I briefly looked at your specifications. They seem to provide some very useful f...

kstenerud · on Nov 7, 2022

Hey thanks for taking the time to critique!

I actually do have an ANTLR file that is about 90% of the way there ( https://github.com/kstenerud/concise-encoding/tree/master/an... ), so I could use those as a basis...

One thing I'm not sure about is how to define a BNF rule that says for example: "An identifier is a series of characters from unicode categories Cf, L, M, N, and these specific symbol characters". BNF feels very ASCII-centric...

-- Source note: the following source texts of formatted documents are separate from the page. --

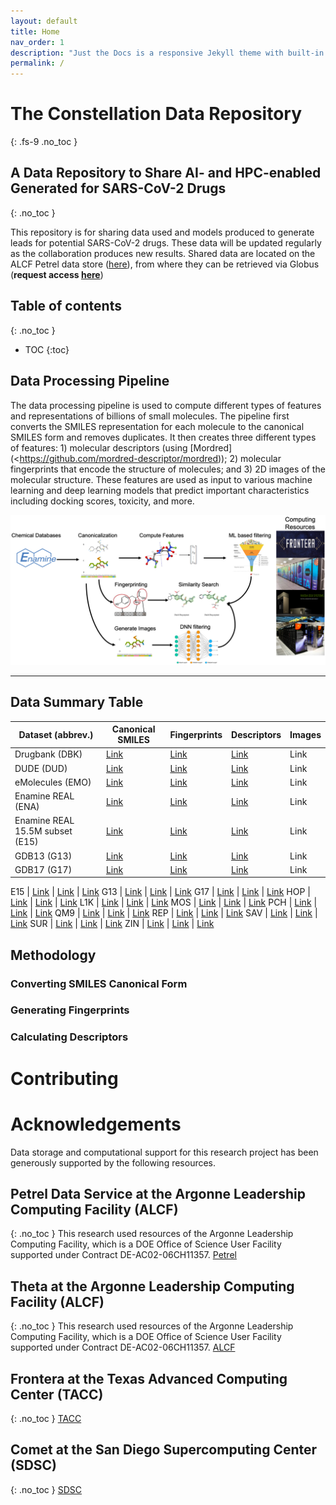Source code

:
 ```yaml
---
layout: default
title: Home
nav_order: 1
description: "Just the Docs is a responsive Jekyll theme with built-in search that is easily customizable and hosted on GitHub Pages."
permalink: /
---
```


# The Constellation Data Repository
{: .fs-9 .no_toc }

## A Data Repository to Share AI- and HPC-enabled Generated for SARS-CoV-2 Drugs
{: .no_toc }

This repository is for sharing data used and models produced to generate leads for potential SARS-CoV-2 drugs. These data will be updated regularly as the collaboration produces new results. Shared data are located on the ALCF Petrel data store ([here](https://app.globus.org/file-manager?origin_id=a386b552-6086-11ea-9688-0e56c063f437&origin_path=%2F)), from where they can be retrieved via Globus (**request access [here](<https://app.globus.org/groups/ebcae90a-60c9-11ea-a443-0a990c2810ad/about>)**)

## Table of contents
{: .no_toc }

* TOC
{:toc}

## Data Processing Pipeline
The data processing pipeline is used to compute different types of features and representations of billions of small molecules.  The pipeline first converts the SMILES representation for each molecule to the canonical SMILES form and removes duplicates. It then creates three different types of features: 1) molecular descriptors (using [Mordred](<https://github.com/mordred-descriptor/mordred));  2) molecular fingerprints that encode the structure of molecules; and 3) 2D images of the molecular structure.  These features are used as input to various machine learning and deep learning models that predict important characteristics including docking scores, toxicity, and more.

![](./assets/images/pipeline.png)

<!-- 
[Get started now](#getting-started){: .btn .btn-primary .fs-5 .mb-4 .mb-md-0 .mr-2 } [View it on GitHub](https://github.com/pmarsceill/just-the-docs){: .btn .fs-5 .mb-4 .mb-md-0 } -->

---

## Data Summary Table

Dataset (abbrev.)   | Canonical SMILES | Fingerprints  | Descriptors | Images|
----- | --- | --- | ---| --- |
Drugbank (DBK) | [Link](https://app.globus.org/file-manager?origin_id=a386b552-6086-11ea-9688-0e56c063f437&origin_path=%2Fdata%2Fdescriptors%2FDrunkBank_descriptors%2F) | [Link](https://app.globus.org/file-manager?origin_id=a386b552-6086-11ea-9688-0e56c063f437&origin_path=%2Fdata%2Fdescriptors%2FDrunkBank_descriptors%2F) | [Link](https://app.globus.org/file-manager?origin_id=a386b552-6086-11ea-9688-0e56c063f437&origin_path=%2Fdata%2Fdescriptors%2FDrunkBank_descriptors%2F) | Link
DUDE (DUD) | [Link](https://app.globus.org/file-manager?origin_id=a386b552-6086-11ea-9688-0e56c063f437&origin_path=%2Fdata%2Fdescriptors%2FDrunkBank_descriptors%2F) | [Link](https://app.globus.org/file-manager?origin_id=a386b552-6086-11ea-9688-0e56c063f437&origin_path=%2Fdata%2Fdescriptors%2FDrunkBank_descriptors%2F) | [Link](https://app.globus.org/file-manager?origin_id=a386b552-6086-11ea-9688-0e56c063f437&origin_path=%2Fdata%2Fdescriptors%2FDrunkBank_descriptors%2F) | Link
eMolecules (EMO) | [Link](https://app.globus.org/file-manager?origin_id=a386b552-6086-11ea-9688-0e56c063f437&origin_path=%2Fdata%2Fdescriptors%2FDrunkBank_descriptors%2F) | [Link](https://app.globus.org/file-manager?origin_id=a386b552-6086-11ea-9688-0e56c063f437&origin_path=%2Fdata%2Fdescriptors%2FDrunkBank_descriptors%2F) | [Link](https://app.globus.org/file-manager?origin_id=a386b552-6086-11ea-9688-0e56c063f437&origin_path=%2Fdata%2Fdescriptors%2FDrunkBank_descriptors%2F) | Link
Enamine REAL (ENA) | [Link](https://app.globus.org/file-manager?origin_id=a386b552-6086-11ea-9688-0e56c063f437&origin_path=%2Fdata%2Fdescriptors%2FDrunkBank_descriptors%2F) | [Link](https://app.globus.org/file-manager?origin_id=a386b552-6086-11ea-9688-0e56c063f437&origin_path=%2Fdata%2Fdescriptors%2FDrunkBank_descriptors%2F) | [Link](https://app.globus.org/file-manager?origin_id=a386b552-6086-11ea-9688-0e56c063f437&origin_path=%2Fdata%2Fdescriptors%2FDrunkBank_descriptors%2F) | Link
Enamine REAL 15.5M subset (E15) | [Link](https://app.globus.org/file-manager?origin_id=a386b552-6086-11ea-9688-0e56c063f437&origin_path=%2Fdata%2Fdescriptors%2FDrunkBank_descriptors%2F) | [Link](https://app.globus.org/file-manager?origin_id=a386b552-6086-11ea-9688-0e56c063f437&origin_path=%2Fdata%2Fdescriptors%2FDrunkBank_descriptors%2F) | [Link](https://app.globus.org/file-manager?origin_id=a386b552-6086-11ea-9688-0e56c063f437&origin_path=%2Fdata%2Fdescriptors%2FDrunkBank_descriptors%2F) | Link
GDB13 (G13) | [Link](https://app.globus.org/file-manager?origin_id=a386b552-6086-11ea-9688-0e56c063f437&origin_path=%2Fdata%2Fdescriptors%2FDrunkBank_descriptors%2F) | [Link](https://app.globus.org/file-manager?origin_id=a386b552-6086-11ea-9688-0e56c063f437&origin_path=%2Fdata%2Fdescriptors%2FDrunkBank_descriptors%2F) | [Link](https://app.globus.org/file-manager?origin_id=a386b552-6086-11ea-9688-0e56c063f437&origin_path=%2Fdata%2Fdescriptors%2FDrunkBank_descriptors%2F) | Link
GDB17 (G17) | [Link](https://app.globus.org/file-manager?origin_id=a386b552-6086-11ea-9688-0e56c063f437&origin_path=%2Fdata%2Fdescriptors%2FDrunkBank_descriptors%2F) | [Link](https://app.globus.org/file-manager?origin_id=a386b552-6086-11ea-9688-0e56c063f437&origin_path=%2Fdata%2Fdescriptors%2FDrunkBank_descriptors%2F) | [Link](https://app.globus.org/file-manager?origin_id=a386b552-6086-11ea-9688-0e56c063f437&origin_path=%2Fdata%2Fdescriptors%2FDrunkBank_descriptors%2F) | Link


E15 | [Link](https://app.globus.org/file-manager?origin_id=a386b552-6086-11ea-9688-0e56c063f437&origin_path=%2Fdata%2Fdescriptors%2FDrunkBank_descriptors%2F) | [Link](https://app.globus.org/file-manager?origin_id=a386b552-6086-11ea-9688-0e56c063f437&origin_path=%2Fdata%2Fdescriptors%2FDrunkBank_descriptors%2F) | [Link](https://app.globus.org/file-manager?origin_id=a386b552-6086-11ea-9688-0e56c063f437&origin_path=%2Fdata%2Fdescriptors%2FDrunkBank_descriptors%2F)
G13 | [Link](https://app.globus.org/file-manager?origin_id=a386b552-6086-11ea-9688-0e56c063f437&origin_path=%2Fdata%2Fdescriptors%2FDrunkBank_descriptors%2F) | [Link](https://app.globus.org/file-manager?origin_id=a386b552-6086-11ea-9688-0e56c063f437&origin_path=%2Fdata%2Fdescriptors%2FDrunkBank_descriptors%2F) | [Link](https://app.globus.org/file-manager?origin_id=a386b552-6086-11ea-9688-0e56c063f437&origin_path=%2Fdata%2Fdescriptors%2FDrunkBank_descriptors%2F)
G17 | [Link](https://app.globus.org/file-manager?origin_id=a386b552-6086-11ea-9688-0e56c063f437&origin_path=%2Fdata%2Fdescriptors%2FDrunkBank_descriptors%2F) | [Link](https://app.globus.org/file-manager?origin_id=a386b552-6086-11ea-9688-0e56c063f437&origin_path=%2Fdata%2Fdescriptors%2FDrunkBank_descriptors%2F) | [Link](https://app.globus.org/file-manager?origin_id=a386b552-6086-11ea-9688-0e56c063f437&origin_path=%2Fdata%2Fdescriptors%2FDrunkBank_descriptors%2F)
HOP | [Link](https://app.globus.org/file-manager?origin_id=a386b552-6086-11ea-9688-0e56c063f437&origin_path=%2Fdata%2Fdescriptors%2FDrunkBank_descriptors%2F) | [Link](https://app.globus.org/file-manager?origin_id=a386b552-6086-11ea-9688-0e56c063f437&origin_path=%2Fdata%2Fdescriptors%2FDrunkBank_descriptors%2F) | [Link](https://app.globus.org/file-manager?origin_id=a386b552-6086-11ea-9688-0e56c063f437&origin_path=%2Fdata%2Fdescriptors%2FDrunkBank_descriptors%2F)
L1K | [Link](https://app.globus.org/file-manager?origin_id=a386b552-6086-11ea-9688-0e56c063f437&origin_path=%2Fdata%2Fdescriptors%2FDrunkBank_descriptors%2F) | [Link](https://app.globus.org/file-manager?origin_id=a386b552-6086-11ea-9688-0e56c063f437&origin_path=%2Fdata%2Fdescriptors%2FDrunkBank_descriptors%2F) | [Link](https://app.globus.org/file-manager?origin_id=a386b552-6086-11ea-9688-0e56c063f437&origin_path=%2Fdata%2Fdescriptors%2FDrunkBank_descriptors%2F)
MOS | [Link](https://app.globus.org/file-manager?origin_id=a386b552-6086-11ea-9688-0e56c063f437&origin_path=%2Fdata%2Fdescriptors%2FDrunkBank_descriptors%2F) | [Link](https://app.globus.org/file-manager?origin_id=a386b552-6086-11ea-9688-0e56c063f437&origin_path=%2Fdata%2Fdescriptors%2FDrunkBank_descriptors%2F) | [Link](https://app.globus.org/file-manager?origin_id=a386b552-6086-11ea-9688-0e56c063f437&origin_path=%2Fdata%2Fdescriptors%2FDrunkBank_descriptors%2F)
PCH | [Link](https://app.globus.org/file-manager?origin_id=a386b552-6086-11ea-9688-0e56c063f437&origin_path=%2Fdata%2Fdescriptors%2FDrunkBank_descriptors%2F) | [Link](https://app.globus.org/file-manager?origin_id=a386b552-6086-11ea-9688-0e56c063f437&origin_path=%2Fdata%2Fdescriptors%2FDrunkBank_descriptors%2F) | [Link](https://app.globus.org/file-manager?origin_id=a386b552-6086-11ea-9688-0e56c063f437&origin_path=%2Fdata%2Fdescriptors%2FDrunkBank_descriptors%2F)
QM9 | [Link](https://app.globus.org/file-manager?origin_id=a386b552-6086-11ea-9688-0e56c063f437&origin_path=%2Fdata%2Fdescriptors%2FDrunkBank_descriptors%2F) | [Link](https://app.globus.org/file-manager?origin_id=a386b552-6086-11ea-9688-0e56c063f437&origin_path=%2Fdata%2Fdescriptors%2FDrunkBank_descriptors%2F) | [Link](https://app.globus.org/file-manager?origin_id=a386b552-6086-11ea-9688-0e56c063f437&origin_path=%2Fdata%2Fdescriptors%2FDrunkBank_descriptors%2F)
REP | [Link](https://app.globus.org/file-manager?origin_id=a386b552-6086-11ea-9688-0e56c063f437&origin_path=%2Fdata%2Fdescriptors%2FDrunkBank_descriptors%2F) | [Link](https://app.globus.org/file-manager?origin_id=a386b552-6086-11ea-9688-0e56c063f437&origin_path=%2Fdata%2Fdescriptors%2FDrunkBank_descriptors%2F) | [Link](https://app.globus.org/file-manager?origin_id=a386b552-6086-11ea-9688-0e56c063f437&origin_path=%2Fdata%2Fdescriptors%2FDrunkBank_descriptors%2F)
SAV | [Link](https://app.globus.org/file-manager?origin_id=a386b552-6086-11ea-9688-0e56c063f437&origin_path=%2Fdata%2Fdescriptors%2FDrunkBank_descriptors%2F) | [Link](https://app.globus.org/file-manager?origin_id=a386b552-6086-11ea-9688-0e56c063f437&origin_path=%2Fdata%2Fdescriptors%2FDrunkBank_descriptors%2F) | [Link](https://app.globus.org/file-manager?origin_id=a386b552-6086-11ea-9688-0e56c063f437&origin_path=%2Fdata%2Fdescriptors%2FDrunkBank_descriptors%2F)
SUR | [Link](https://app.globus.org/file-manager?origin_id=a386b552-6086-11ea-9688-0e56c063f437&origin_path=%2Fdata%2Fdescriptors%2FDrunkBank_descriptors%2F) | [Link](https://app.globus.org/file-manager?origin_id=a386b552-6086-11ea-9688-0e56c063f437&origin_path=%2Fdata%2Fdescriptors%2FDrunkBank_descriptors%2F) | [Link](https://app.globus.org/file-manager?origin_id=a386b552-6086-11ea-9688-0e56c063f437&origin_path=%2Fdata%2Fdescriptors%2FDrunkBank_descriptors%2F)
ZIN | [Link](https://app.globus.org/file-manager?origin_id=a386b552-6086-11ea-9688-0e56c063f437&origin_path=%2Fdata%2Fdescriptors%2FDrunkBank_descriptors%2F) | [Link](https://app.globus.org/file-manager?origin_id=a386b552-6086-11ea-9688-0e56c063f437&origin_path=%2Fdata%2Fdescriptors%2FDrunkBank_descriptors%2F) | [Link](https://app.globus.org/file-manager?origin_id=a386b552-6086-11ea-9688-0e56c063f437&origin_path=%2Fdata%2Fdescriptors%2FDrunkBank_descriptors%2F)



## Methodology

### Converting SMILES Canonical Form


### Generating Fingerprints


### Calculating Descriptors

# Contributing

# Acknowledgements

Data storage and computational support for this research project has been generously supported by the following resources.

## Petrel Data Service at the Argonne Leadership Computing Facility (ALCF)
{: .no_toc }
This research used resources of the Argonne Leadership Computing Facility, which is a DOE Office of Science User Facility supported under Contract DE-AC02-06CH11357.
[Petrel](https://press3.mcs.anl.gov/petrel/)

## Theta at the Argonne Leadership Computing Facility (ALCF)
{: .no_toc }
This research used resources of the Argonne Leadership Computing Facility, which is a DOE Office of Science User Facility supported under Contract DE-AC02-06CH11357.
[ALCF](https://www.alcf.anl.gov)


## Frontera at the Texas Advanced Computing Center (TACC)
{: .no_toc }
[TACC](https://www.tacc.utexas.edu)


## Comet at the San Diego Supercomputing Center (SDSC)
{: .no_toc }
[SDSC](https://www.sdsc.edu)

Archelaos · on Nov 7, 2022

Just base everything on Unicode code points.

I recommend the XML 1.0 (Fifth Edition) specification as an inspiration how to do it: https://www.w3.org/TR/xml

For example, it defines syntactically valid names (for XML tags, attribute names, etc.) as follows:

    [4] NameStartChar ::= ":" | [A-Z] | "_" | [a-z] | [#xC0-#xD6] | [#xD8-#xF6] | [#xF8-#x2FF] | [#x370-#x37D] | [#x37F-#x1FFF] | [#x200C-#x200D] | [#x2070-#x218F] | [#x2C00-#x2FEF] | [#x3001-#xD7FF] | [#xF900-#xFDCF] | [#xFDF0-#xFFFD] | [#x10000-#xEFFFF]

    [4a] NameChar ::= NameStartChar | "-" | "." | [0-9] | #xB7 | [#x0300-#x036F] | [#x203F-#x2040]
    
    [5] Name ::= NameStartChar (NameChar)*